In this study, 121 native and exotic rice cultivars including 23 domestic cultivars, 26 improved Iranian lines and 62 improved exotic lines were evaluated to determine the degree of genetic relationship among them based on a simple lattice design (11×11) with two replications. 12 agronomically important traits including days to 50% flowering, number of tiller, plant height, panicle length, leaf length, leaf width, number of filled grain and unfilled grain, grain length and width, 100-grain weight and grain yield were measured. The genotypes were evaluated under field condition at the experimental farm of Rice Research Institute of Iran, Rasht, Iran (37º16΄N, 49º36΄E) in 2014. Numerical values for all the morphological traits were subjected to statistical analysis using SAS program. The effects of genotype on the level of each trait were assessed by two-way ANOVA. Statistically significant differences between means were identified and separated by a Duncan’s test.
The results showed that relative efficiency of lattice design over randomized complete block design (RCBD) for the most of the measured traits was less than 1%, therefore, variance and expected value of mean square were estimated based on the RCBD design. Analysis of variance illustrated a significant difference between the studied genotypes for all the traits at the 0.01 probability level. Phenotypic and genotypic coefficients of variation for most traits were high, indicating great variability in the evaluated traits. The highest and lowest genotypic and phenotypic coefficients of variation were respectively related to unfilled grain and panicle length. The medium value of these coefficients were associated with plant height and tiller number. No significant differences were observed for the genotypic and phenotypic coefficient of variation of the most of the studied traits, indicating that the traits were not greatly affected by the environmental changes. Diverse rice germplasm needs a rational use with a better knowledge of its characteristics. The presented morphological traits in our study demonstrated diversity within and among the studied rice genotypes. This rice germplasm which encompassed a wide range of genetic background and ecologically distinct regions probably contained greater genetic diversity as a result of divergent selection pressure. The factor analysis presented three factors that explained 90% of total variation and according to the factors loading were named related to grain number, plant type and structure and drain dimension, respectively. Cluster analysis results based on Ward's minimum variance and Euclidean distance criteria grouped the cultivars in five main groups that the number of groups was confirmed based on discriminant function analysis and analysis of variance for groups.

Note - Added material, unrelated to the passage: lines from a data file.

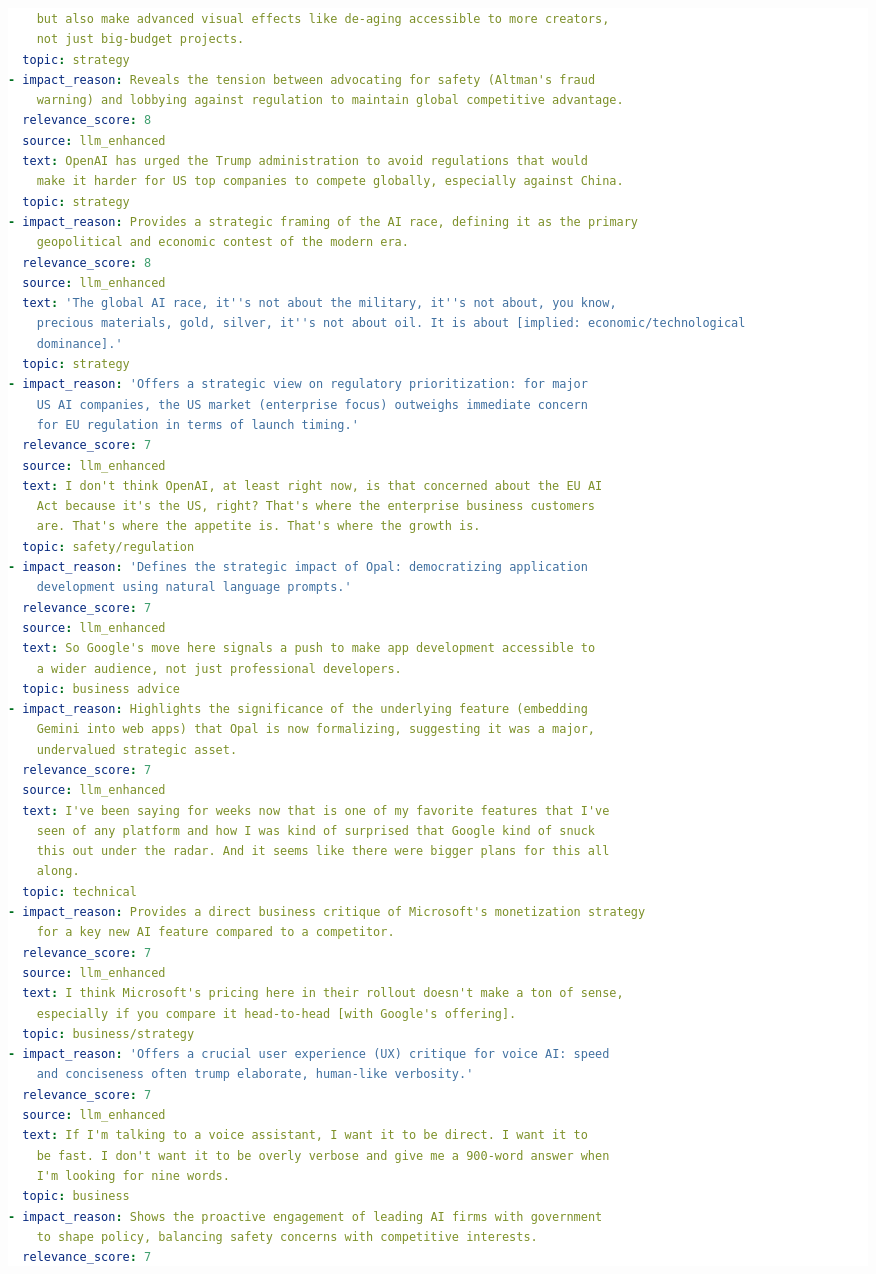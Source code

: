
 ```yaml
    but also make advanced visual effects like de-aging accessible to more creators,
    not just big-budget projects.
  topic: strategy
- impact_reason: Reveals the tension between advocating for safety (Altman's fraud
    warning) and lobbying against regulation to maintain global competitive advantage.
  relevance_score: 8
  source: llm_enhanced
  text: OpenAI has urged the Trump administration to avoid regulations that would
    make it harder for US top companies to compete globally, especially against China.
  topic: strategy
- impact_reason: Provides a strategic framing of the AI race, defining it as the primary
    geopolitical and economic contest of the modern era.
  relevance_score: 8
  source: llm_enhanced
  text: 'The global AI race, it''s not about the military, it''s not about, you know,
    precious materials, gold, silver, it''s not about oil. It is about [implied: economic/technological
    dominance].'
  topic: strategy
- impact_reason: 'Offers a strategic view on regulatory prioritization: for major
    US AI companies, the US market (enterprise focus) outweighs immediate concern
    for EU regulation in terms of launch timing.'
  relevance_score: 7
  source: llm_enhanced
  text: I don't think OpenAI, at least right now, is that concerned about the EU AI
    Act because it's the US, right? That's where the enterprise business customers
    are. That's where the appetite is. That's where the growth is.
  topic: safety/regulation
- impact_reason: 'Defines the strategic impact of Opal: democratizing application
    development using natural language prompts.'
  relevance_score: 7
  source: llm_enhanced
  text: So Google's move here signals a push to make app development accessible to
    a wider audience, not just professional developers.
  topic: business advice
- impact_reason: Highlights the significance of the underlying feature (embedding
    Gemini into web apps) that Opal is now formalizing, suggesting it was a major,
    undervalued strategic asset.
  relevance_score: 7
  source: llm_enhanced
  text: I've been saying for weeks now that is one of my favorite features that I've
    seen of any platform and how I was kind of surprised that Google kind of snuck
    this out under the radar. And it seems like there were bigger plans for this all
    along.
  topic: technical
- impact_reason: Provides a direct business critique of Microsoft's monetization strategy
    for a key new AI feature compared to a competitor.
  relevance_score: 7
  source: llm_enhanced
  text: I think Microsoft's pricing here in their rollout doesn't make a ton of sense,
    especially if you compare it head-to-head [with Google's offering].
  topic: business/strategy
- impact_reason: 'Offers a crucial user experience (UX) critique for voice AI: speed
    and conciseness often trump elaborate, human-like verbosity.'
  relevance_score: 7
  source: llm_enhanced
  text: If I'm talking to a voice assistant, I want it to be direct. I want it to
    be fast. I don't want it to be overly verbose and give me a 900-word answer when
    I'm looking for nine words.
  topic: business
- impact_reason: Shows the proactive engagement of leading AI firms with government
    to shape policy, balancing safety concerns with competitive interests.
  relevance_score: 7
```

The high genetic variability observed in the studied genotypes was based on the assessment of the morphological traits. Morphological characteristics are reliable in the evaluation of genetic variation of rice germplasm. Therefore, the assessed morphological traits of these rice germplasms could provide a performance basis for the selection of potential genotypes for further use in different rice breeding programs (Lestari et al., 2016). Finally, our results indicated that the important agronomic traits in rice can be improved by selecting different cultivars from the genotypes of the first and fifth group and a targeted crossing among them, which will allow to obtain pure and promising lines of rice.